▶ _Your assignment_: Keep every word the same. Repeat the records without their images.

--- Records for this task Enclosed Below ---

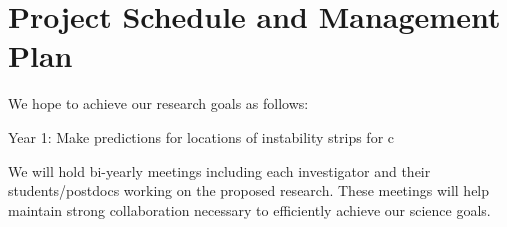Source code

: \section{Project Schedule and Management Plan}

We hope to achieve our research goals as follows:

Year 1: Make predictions for locations of instability strips for c 

We will  hold bi-yearly meetings including each investigator and their students/postdocs working on the proposed research. These meetings will help maintain strong collaboration necessary to efficiently achieve our science goals.
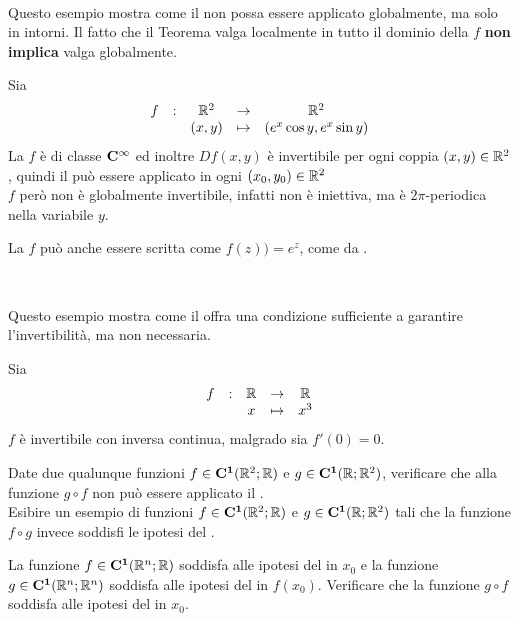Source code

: \begin{example}~
	\label{ex:funz_inv_ma_non_iniett}
	\vspace*{-\baselineskip}
	\begin{note}
		Questo esempio mostra come il  non possa essere applicato globalmente, ma solo in intorni. Il fatto che il Teorema valga localmente in tutto il dominio della $f$ \textbf{non implica} valga globalmente.
	\end{note}
	Sia
	\[\begin{array}{ccccc} {f} & : & {\mathbb{R}^2} & \to & {\mathbb{R}^2} \\ & & {(x,y)} & \mapsto & {(e^x \cos y, e^x \sin y)} \\ \end{array}\]
	La $f$ è di classe $\mathbf{C^{\infty}}$ ed inoltre $Df(x,y)$ è invertibile per ogni coppia $(x,y) \in \mathbb{R}^2$, quindi il  può essere applicato in ogni $(x_0, y_0) \in \mathbb{R}^2$\\
	$f$ però non è globalmente invertibile, infatti non è iniettiva, ma è $2\pi$-periodica nella variabile $y$.
	\begin{note}
		La $f$ può anche essere scritta come $f(z)) = e^z$, come da \fullref{def:exp_complesso}.
	\end{note}
\end{example}
\begin{exercise}~
	\vspace*{-\baselineskip}
	\begin{note}
		Questo esempio mostra come il  offra una condizione sufficiente a garantire l'invertibilità, ma non necessaria.
	\end{note}
	Sia
	\[\begin{array}{ccccc} {f} & : & {\mathbb{R}} & \to & {\mathbb{R}} \\ & & {x} & \mapsto & {x^3} \\ \end{array}\]
	$f$ è invertibile con inversa continua, malgrado sia $f'(0) = 0$.
\end{exercise}
\begin{exercise}
	Date due qualunque funzioni $f \in \mathbf{C^{1}}(\mathbb{R}^2;\mathbb{R})$ e $g \in \mathbf{C^{1}}(\mathbb{R};\mathbb{R}^2)$, verificare che alla funzione $g \circ f$ non può essere applicato il .\\
	Esibire un esempio di funzioni $f \in \mathbf{C^{1}}(\mathbb{R}^2;\mathbb{R})$ e $g \in \mathbf{C^{1}}(\mathbb{R};\mathbb{R}^2)$ tali che la funzione $f \circ g$ invece soddisfi le ipotesi del .
\end{exercise}
\begin{exercise}
	La funzione $f \in \mathbf{C^{1}}(\mathbb{R}^n;\mathbb{R})$ soddisfa alle ipotesi del  in $x_0$ e la funzione $g \in \mathbf{C^{1}}(\mathbb{R}^n; \mathbb{R}^n)$ soddisfa alle ipotesi del  in $f(x_0)$. Verificare che la funzione $g \circ f$ soddisfa alle ipotesi del  in $x_0$.
\end{exercise}

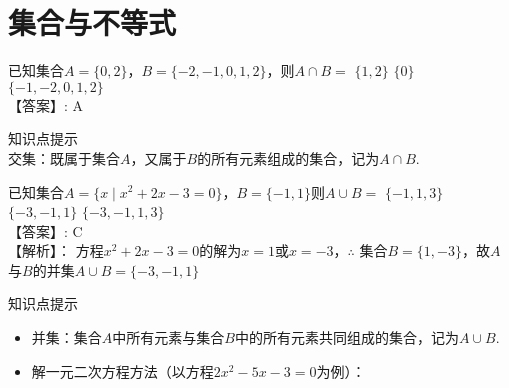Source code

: \section{集合与不等式}
  \begin{exercise}
    \item %
      已知集合$A=\{0,2\}$，$B=\{-2,-1,0,1,2\}$，则$A\cap B=$\xz
       {$\{1,2\}$}
       {$\{0\}$}
       {$\{-1,-2,0,1,2\}$}
        \\{\heiti 【答案】:}
          A
        \begin{framed}{\heiti 知识点提示}\\
          {\fangsong 交集}：既属于集合$A$，又属于$B$的所有元素组成的集合，记为$A\cap B$.
            \\\eg{
             $\{1,2,3\}\cap \{2,3,5\}=\{2,3\}$；$[2,+\infty)\cap[-1,3)=[2,3)$.
             }
        \end{framed}
    \item %
      已知集合$A=\{x\mid x^2+2x-3=0\}$，$B=\{-1,1\}$则$A\cup B=$\xz
       {$\{-1,1,3\}$}
       {$\{-3,-1,1\}$}
       {$\{-3,-1,1,3\}$}
        \\{\heiti 【答案】:}
          C
        \\{\heiti 【解析】：}
          方程$x^2+2x-3=0$的解为$x=1$或$x=-3$，$\therefore$ 集合$B=\{1,-3\}$，故$A$与$B$的并集$A\cup B=\{-3,-1,1\}$
        \begin{framed}{\heiti 知识点提示}
          \begin{itemize}
            \item {\fangsong 并集}：集合$A$中所有元素与集合$B$中的所有元素共同组成的集合，记为$A\cup B$.
             \\\eg{
              $\{1,2,3\}\cup \{2,3,5\}=\{1,2,3,5\}$；$[2,+\infty)\cup[-1,3)=[-1,+\infty)$.
              }
            \item 解一元二次方程方法（以方程$2x^2-5x-3=0$为例）：\par
              \hspace{-2.5em}

\end{itemize}
\end{framed}
\end{exercise}
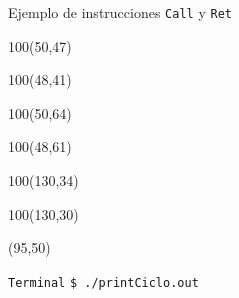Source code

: \documentclass[aspectratio=169]{beamer}
\begin{document}
\begin{frame}[fragile]{Ejemplo de instrucciones \texttt{Call} y \texttt{Ret}}
    \begin{textblock}{100}(50,47)   \end{textblock}
    \begin{textblock}{100}(48,41)   \end{textblock}
    \begin{textblock}{100}(50,64)   \end{textblock}
    \begin{textblock}{100}(48,61)   \end{textblock}
    \begin{textblock}{100}(130,34)  \end{textblock}
    \begin{textblock}{100}(130,30)  \end{textblock}
    \begin{textblock}{50}(95,50)
    \begin{block}{\scriptsize \texttt{Terminal}}
    \scriptsize
    \texttt{\$ ./printCiclo.out}\\
    \uncover<6->{\texttt{Hola Mundo}\\}
    \end{block}
    \end{textblock}
\end{frame}
\end{document}
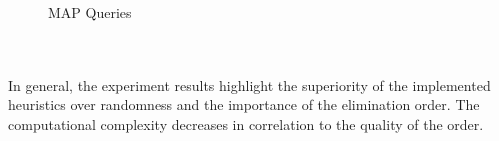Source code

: \intextsep
\begin{figure}[H]%
    \centering
    \qquad
    \qquad
    \qquad
    \caption{MAP Queries }%
    \label{fig:map_histograms}%
\end{figure}
\\\\
In general, the experiment results highlight the superiority of the implemented heuristics over randomness and the importance of the elimination order. The computational complexity decreases in correlation to the quality of the order. 
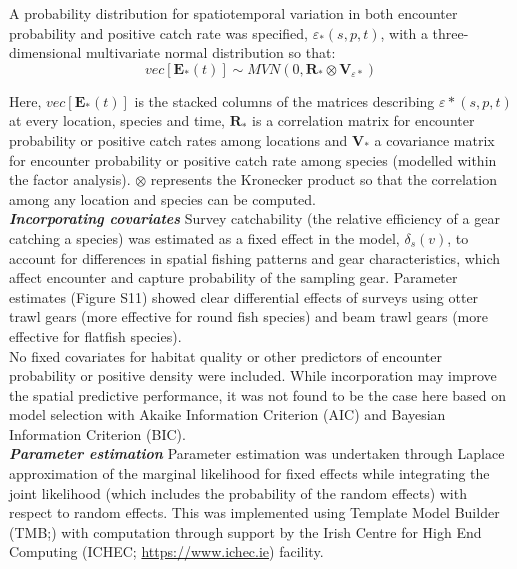 \documentclass[fleqn,10pt]{wlscirep}
\begin{document}
\begin{linenumbers}
A probability distribution for spatiotemporal variation in both encounter
probability and positive catch rate was specified, $\varepsilon_{*}(s,p,t)$,
with a three-dimensional multivariate normal distribution so that:
	\begin{equation}
		vec[\mathbf{E}_{*}(t)] \sim MVN(0,\mathbf{R}_{*} \otimes
		\mathbf{V}_{{\varepsilon}{*}})
	\end{equation}

Here, $vec[\mathbf{E}_{*}(t)]$ is the stacked columns of the matrices
describing $\varepsilon{*}(s,p,t)$ at every location, species and time,
$\mathbf{R}_{*}$ is a correlation matrix for encounter probability or positive
catch rates among locations and $\mathbf{V}_{*}$ a covariance matrix for
encounter probability or positive catch rate among species (modelled within the
factor analysis). $\otimes$ represents the Kronecker product so that the
correlation among any location and species can be computed\cite{Thorson2017}.\\
		
\textbf{\textit{Incorporating covariates}} Survey catchability (the relative
efficiency of a gear catching a species) was estimated as a fixed effect in the
model, $\delta_{s}(v)$, to account for differences in spatial fishing patterns
and gear characteristics, which affect encounter and capture probability of the
sampling gear\cite{Thorson2014}. Parameter estimates (Figure S11) showed clear
differential effects of surveys using otter trawl gears (more effective for
round fish species) and beam trawl gears (more effective for flatfish
species).\\

No fixed covariates for habitat quality or other predictors of encounter
probability or positive density were included. While incorporation may improve
the spatial predictive performance\cite{Thorson2017}, it was not found to be
the case here based on model selection with Akaike Information Criterion (AIC)
and Bayesian Information Criterion (BIC).\\

\textbf{\textit{Parameter estimation}} Parameter estimation was undertaken
through Laplace approximation of the marginal likelihood for fixed effects
while integrating the joint likelihood (which includes the probability of the
random effects) with respect to random effects. This was implemented using
Template Model Builder (TMB;\cite{Kristensen2015}) with computation through
support by the Irish Centre for High End Computing (ICHEC;
\url{https://www.ichec.ie}) facility.  \\


\end{linenumbers}
\end{document}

--- End of Enclosed Records for this task ---

▶ _Task solution_:
Source code

: \section{Project Schedule and Management Plan}

We hope to achieve our research goals as follows:

Year 1: Make predictions for locations of instability strips for c 

We will  hold bi-yearly meetings including each investigator and their students/postdocs working on the proposed research. These meetings will help maintain strong collaboration necessary to efficiently achieve our science goals.
Source code

: \begin{example}~
	\label{ex:funz_inv_ma_non_iniett}
	\vspace*{-\baselineskip}
	\begin{note}
		Questo esempio mostra come il  non possa essere applicato globalmente, ma solo in intorni. Il fatto che il Teorema valga localmente in tutto il dominio della $f$ \textbf{non implica} valga globalmente.
	\end{note}
	Sia
	\[\begin{array}{ccccc} {f} & : & {\mathbb{R}^2} & \to & {\mathbb{R}^2} \\ & & {(x,y)} & \mapsto & {(e^x \cos y, e^x \sin y)} \\ \end{array}\]
	La $f$ è di classe $\mathbf{C^{\infty}}$ ed inoltre $Df(x,y)$ è invertibile per ogni coppia $(x,y) \in \mathbb{R}^2$, quindi il  può essere applicato in ogni $(x_0, y_0) \in \mathbb{R}^2$\\
	$f$ però non è globalmente invertibile, infatti non è iniettiva, ma è $2\pi$-periodica nella variabile $y$.
	\begin{note}
		La $f$ può anche essere scritta come $f(z)) = e^z$, come da \fullref{def:exp_complesso}.
	\end{note}
\end{example}
\begin{exercise}~
	\vspace*{-\baselineskip}
	\begin{note}
		Questo esempio mostra come il  offra una condizione sufficiente a garantire l'invertibilità, ma non necessaria.
	\end{note}
	Sia
	\[\begin{array}{ccccc} {f} & : & {\mathbb{R}} & \to & {\mathbb{R}} \\ & & {x} & \mapsto & {x^3} \\ \end{array}\]
	$f$ è invertibile con inversa continua, malgrado sia $f'(0) = 0$.
\end{exercise}
\begin{exercise}
	Date due qualunque funzioni $f \in \mathbf{C^{1}}(\mathbb{R}^2;\mathbb{R})$ e $g \in \mathbf{C^{1}}(\mathbb{R};\mathbb{R}^2)$, verificare che alla funzione $g \circ f$ non può essere applicato il .\\
	Esibire un esempio di funzioni $f \in \mathbf{C^{1}}(\mathbb{R}^2;\mathbb{R})$ e $g \in \mathbf{C^{1}}(\mathbb{R};\mathbb{R}^2)$ tali che la funzione $f \circ g$ invece soddisfi le ipotesi del .
\end{exercise}
\begin{exercise}
	La funzione $f \in \mathbf{C^{1}}(\mathbb{R}^n;\mathbb{R})$ soddisfa alle ipotesi del  in $x_0$ e la funzione $g \in \mathbf{C^{1}}(\mathbb{R}^n; \mathbb{R}^n)$ soddisfa alle ipotesi del  in $f(x_0)$. Verificare che la funzione $g \circ f$ soddisfa alle ipotesi del  in $x_0$.
\end{exercise}

Source code

: \section{集合与不等式}
  \begin{exercise}
    \item %
      已知集合$A=\{0,2\}$，$B=\{-2,-1,0,1,2\}$，则$A\cap B=$\xz
       {$\{1,2\}$}
       {$\{0\}$}
       {$\{-1,-2,0,1,2\}$}
        \\{\heiti 【答案】:}
          A
        \begin{framed}{\heiti 知识点提示}\\
          {\fangsong 交集}：既属于集合$A$，又属于$B$的所有元素组成的集合，记为$A\cap B$.
            \\\eg{
             $\{1,2,3\}\cap \{2,3,5\}=\{2,3\}$；$[2,+\infty)\cap[-1,3)=[2,3)$.
             }
        \end{framed}
    \item %
      已知集合$A=\{x\mid x^2+2x-3=0\}$，$B=\{-1,1\}$则$A\cup B=$\xz
       {$\{-1,1,3\}$}
       {$\{-3,-1,1\}$}
       {$\{-3,-1,1,3\}$}
        \\{\heiti 【答案】:}
          C
        \\{\heiti 【解析】：}
          方程$x^2+2x-3=0$的解为$x=1$或$x=-3$，$\therefore$ 集合$B=\{1,-3\}$，故$A$与$B$的并集$A\cup B=\{-3,-1,1\}$
        \begin{framed}{\heiti 知识点提示}
          \begin{itemize}
            \item {\fangsong 并集}：集合$A$中所有元素与集合$B$中的所有元素共同组成的集合，记为$A\cup B$.
             \\\eg{
              $\{1,2,3\}\cup \{2,3,5\}=\{1,2,3,5\}$；$[2,+\infty)\cup[-1,3)=[-1,+\infty)$.
              }
            \item 解一元二次方程方法（以方程$2x^2-5x-3=0$为例）：\par
              \hspace{-2.5em}

\end{itemize}
\end{framed}
\end{exercise}
Source code

: \documentclass[aspectratio=169]{beamer}
\begin{document}
\begin{frame}[fragile]{Ejemplo de instrucciones \texttt{Call} y \texttt{Ret}}
    \begin{textblock}{100}(50,47)   \end{textblock}
    \begin{textblock}{100}(48,41)   \end{textblock}
    \begin{textblock}{100}(50,64)   \end{textblock}
    \begin{textblock}{100}(48,61)   \end{textblock}
    \begin{textblock}{100}(130,34)  \end{textblock}
    \begin{textblock}{100}(130,30)  \end{textblock}
    \begin{textblock}{50}(95,50)
    \begin{block}{\scriptsize \texttt{Terminal}}
    \scriptsize
    \texttt{\$ ./printCiclo.out}\\
    \uncover<6->{\texttt{Hola Mundo}\\}
    \end{block}
    \end{textblock}
\end{frame}
\end{document}
Source code

: \intextsep
\begin{figure}[H]%
    \centering
    \qquad
    \qquad
    \qquad
    \caption{MAP Queries }%
    \label{fig:map_histograms}%
\end{figure}
\\\\
In general, the experiment results highlight the superiority of the implemented heuristics over randomness and the importance of the elimination order. The computational complexity decreases in correlation to the quality of the order. 
 \documentclass[fleqn,10pt]{wlscirep}
\begin{document}
\begin{linenumbers}
A probability distribution for spatiotemporal variation in both encounter
probability and positive catch rate was specified, $\varepsilon_{*}(s,p,t)$,
with a three-dimensional multivariate normal distribution so that:
	\begin{equation}
		vec[\mathbf{E}_{*}(t)] \sim MVN(0,\mathbf{R}_{*} \otimes
		\mathbf{V}_{{\varepsilon}{*}})
	\end{equation}

Here, $vec[\mathbf{E}_{*}(t)]$ is the stacked columns of the matrices
describing $\varepsilon{*}(s,p,t)$ at every location, species and time,
$\mathbf{R}_{*}$ is a correlation matrix for encounter probability or positive
catch rates among locations and $\mathbf{V}_{*}$ a covariance matrix for
encounter probability or positive catch rate among species (modelled within the
factor analysis). $\otimes$ represents the Kronecker product so that the
correlation among any location and species can be computed\cite{Thorson2017}.\\
		
\textbf{\textit{Incorporating covariates}} Survey catchability (the relative
efficiency of a gear catching a species) was estimated as a fixed effect in the
model, $\delta_{s}(v)$, to account for differences in spatial fishing patterns
and gear characteristics, which affect encounter and capture probability of the
sampling gear\cite{Thorson2014}. Parameter estimates (Figure S11) showed clear
differential effects of surveys using otter trawl gears (more effective for
round fish species) and beam trawl gears (more effective for flatfish
species).\\

No fixed covariates for habitat quality or other predictors of encounter
probability or positive density were included. While incorporation may improve
the spatial predictive performance\cite{Thorson2017}, it was not found to be
the case here based on model selection with Akaike Information Criterion (AIC)
and Bayesian Information Criterion (BIC).\\

\textbf{\textit{Parameter estimation}} Parameter estimation was undertaken
through Laplace approximation of the marginal likelihood for fixed effects
while integrating the joint likelihood (which includes the probability of the
random effects) with respect to random effects. This was implemented using
Template Model Builder (TMB;\cite{Kristensen2015}) with computation through
support by the Irish Centre for High End Computing (ICHEC;
\url{https://www.ichec.ie}) facility.  \\


\end{linenumbers}
\end{document}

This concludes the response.